Stability and Generalization in Looped Transformers

arXiv cs.LG / 4/17/2026

📰 NewsModels & Research

共有:

Key Points

The paper proposes a fixed-point analysis framework for looped transformers to determine which architectural choices enable generalization to harder test-time inputs.
The authors analyze stability along three axes—reachability, input-dependence, and geometry—and provide theoretical conditions under which fixed-point iteration yields meaningful predictions.
They prove that looped networks without recall have countably many fixed points and cannot achieve strong input-dependence in any spectral regime, limiting their extrapolation ability.
By combining recall with outer normalization, the study identifies a regime where fixed points are reachable, locally smooth with respect to inputs, and support stable backpropagation.
Experiments on chess, sudoku, and prefix-sums show downstream performance aligns with the framework’s predictions, and a new “internal recall” variant can outperform standard recall placement when outer normalization is used.

Abstract

Looped transformers promise test-time compute scaling by spending more iterations on harder problems, but it remains unclear which architectural choices let them extrapolate to harder problems at test time rather than memorize training-specific solutions.
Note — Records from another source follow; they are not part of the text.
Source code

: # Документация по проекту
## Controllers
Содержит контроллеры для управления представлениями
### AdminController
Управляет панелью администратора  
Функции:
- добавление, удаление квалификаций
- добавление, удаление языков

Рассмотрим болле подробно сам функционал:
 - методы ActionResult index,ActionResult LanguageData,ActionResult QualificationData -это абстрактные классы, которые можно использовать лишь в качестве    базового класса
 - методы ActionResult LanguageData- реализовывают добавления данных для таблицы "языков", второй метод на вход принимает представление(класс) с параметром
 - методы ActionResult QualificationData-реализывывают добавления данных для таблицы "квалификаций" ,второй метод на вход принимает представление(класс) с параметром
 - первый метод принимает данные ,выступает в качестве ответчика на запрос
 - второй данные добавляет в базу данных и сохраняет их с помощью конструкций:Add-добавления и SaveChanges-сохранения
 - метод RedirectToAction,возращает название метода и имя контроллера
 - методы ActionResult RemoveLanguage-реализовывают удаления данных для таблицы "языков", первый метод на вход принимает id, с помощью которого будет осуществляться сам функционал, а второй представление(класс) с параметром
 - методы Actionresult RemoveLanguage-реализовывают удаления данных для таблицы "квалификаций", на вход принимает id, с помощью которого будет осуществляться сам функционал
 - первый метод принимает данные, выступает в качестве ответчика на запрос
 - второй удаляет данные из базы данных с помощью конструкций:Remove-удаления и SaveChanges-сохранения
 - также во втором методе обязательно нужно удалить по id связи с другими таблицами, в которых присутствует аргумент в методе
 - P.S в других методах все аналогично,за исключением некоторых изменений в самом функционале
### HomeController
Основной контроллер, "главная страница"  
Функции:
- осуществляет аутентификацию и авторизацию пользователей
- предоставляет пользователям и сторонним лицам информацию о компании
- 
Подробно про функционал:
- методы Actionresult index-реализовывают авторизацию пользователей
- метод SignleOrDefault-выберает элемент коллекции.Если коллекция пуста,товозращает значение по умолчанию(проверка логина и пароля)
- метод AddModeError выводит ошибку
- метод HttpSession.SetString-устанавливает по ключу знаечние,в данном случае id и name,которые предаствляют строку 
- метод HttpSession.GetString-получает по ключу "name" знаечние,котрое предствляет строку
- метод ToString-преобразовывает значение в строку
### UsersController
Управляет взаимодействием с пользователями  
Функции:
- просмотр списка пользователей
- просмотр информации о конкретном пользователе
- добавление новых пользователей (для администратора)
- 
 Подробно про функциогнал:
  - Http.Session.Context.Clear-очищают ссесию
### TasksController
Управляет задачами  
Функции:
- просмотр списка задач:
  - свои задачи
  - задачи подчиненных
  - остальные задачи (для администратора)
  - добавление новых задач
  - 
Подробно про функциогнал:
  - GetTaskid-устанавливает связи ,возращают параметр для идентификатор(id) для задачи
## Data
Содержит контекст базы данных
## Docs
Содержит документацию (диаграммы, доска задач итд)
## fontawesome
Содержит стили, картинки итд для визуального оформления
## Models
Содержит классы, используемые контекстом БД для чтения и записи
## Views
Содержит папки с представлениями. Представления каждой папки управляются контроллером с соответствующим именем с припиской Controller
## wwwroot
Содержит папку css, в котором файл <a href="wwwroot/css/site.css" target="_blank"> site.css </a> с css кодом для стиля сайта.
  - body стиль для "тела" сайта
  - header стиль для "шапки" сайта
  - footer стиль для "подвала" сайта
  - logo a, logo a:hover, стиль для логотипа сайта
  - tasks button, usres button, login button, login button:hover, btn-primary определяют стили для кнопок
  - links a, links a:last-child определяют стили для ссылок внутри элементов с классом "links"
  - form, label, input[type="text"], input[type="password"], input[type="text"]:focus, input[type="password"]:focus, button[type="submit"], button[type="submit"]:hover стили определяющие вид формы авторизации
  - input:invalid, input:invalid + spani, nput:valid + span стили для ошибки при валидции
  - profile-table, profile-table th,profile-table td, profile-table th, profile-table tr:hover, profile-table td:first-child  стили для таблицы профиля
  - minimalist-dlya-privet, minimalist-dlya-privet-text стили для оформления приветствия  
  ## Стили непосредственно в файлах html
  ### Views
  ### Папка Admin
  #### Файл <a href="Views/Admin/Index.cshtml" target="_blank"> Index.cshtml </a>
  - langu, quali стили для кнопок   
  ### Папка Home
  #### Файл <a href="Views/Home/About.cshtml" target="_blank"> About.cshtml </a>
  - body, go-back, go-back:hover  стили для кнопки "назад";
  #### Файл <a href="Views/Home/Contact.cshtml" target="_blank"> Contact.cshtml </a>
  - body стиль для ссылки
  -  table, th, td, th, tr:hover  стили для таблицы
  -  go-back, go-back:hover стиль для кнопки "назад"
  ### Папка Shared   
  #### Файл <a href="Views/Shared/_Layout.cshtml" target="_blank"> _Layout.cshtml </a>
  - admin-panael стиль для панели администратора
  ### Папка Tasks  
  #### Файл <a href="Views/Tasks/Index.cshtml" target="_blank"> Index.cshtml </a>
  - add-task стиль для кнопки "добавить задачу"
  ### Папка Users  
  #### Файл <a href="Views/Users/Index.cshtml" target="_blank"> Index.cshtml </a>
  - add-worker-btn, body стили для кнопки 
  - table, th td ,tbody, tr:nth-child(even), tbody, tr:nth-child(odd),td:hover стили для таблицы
We introduce a fixed-point based framework for analyzing looped architectures along three axes of stability -- reachability, input-dependence, and geometry -- and use it to characterize when fixed-point iteration yields meaningful predictions. Theoretically, we prove that looped networks without recall have countable fixed points and cannot achieve strong input-dependence at any spectral regime, while recall combined with outer normalization reliably produces a regime in which fixed points are simultaneously reachable, locally smooth in the input, and supported by stable backpropagation. Empirically, we train single-layer looped transformers on chess, sudoku, and prefix-sums and find that downstream performance tracks the framework's predictions across tasks and architectural configurations. We additionally introduce internal recall, a novel recall placement variant, and show that it becomes competitive with -- and on sudoku, substantially better than -- standard recall placement once outer normalization is applied.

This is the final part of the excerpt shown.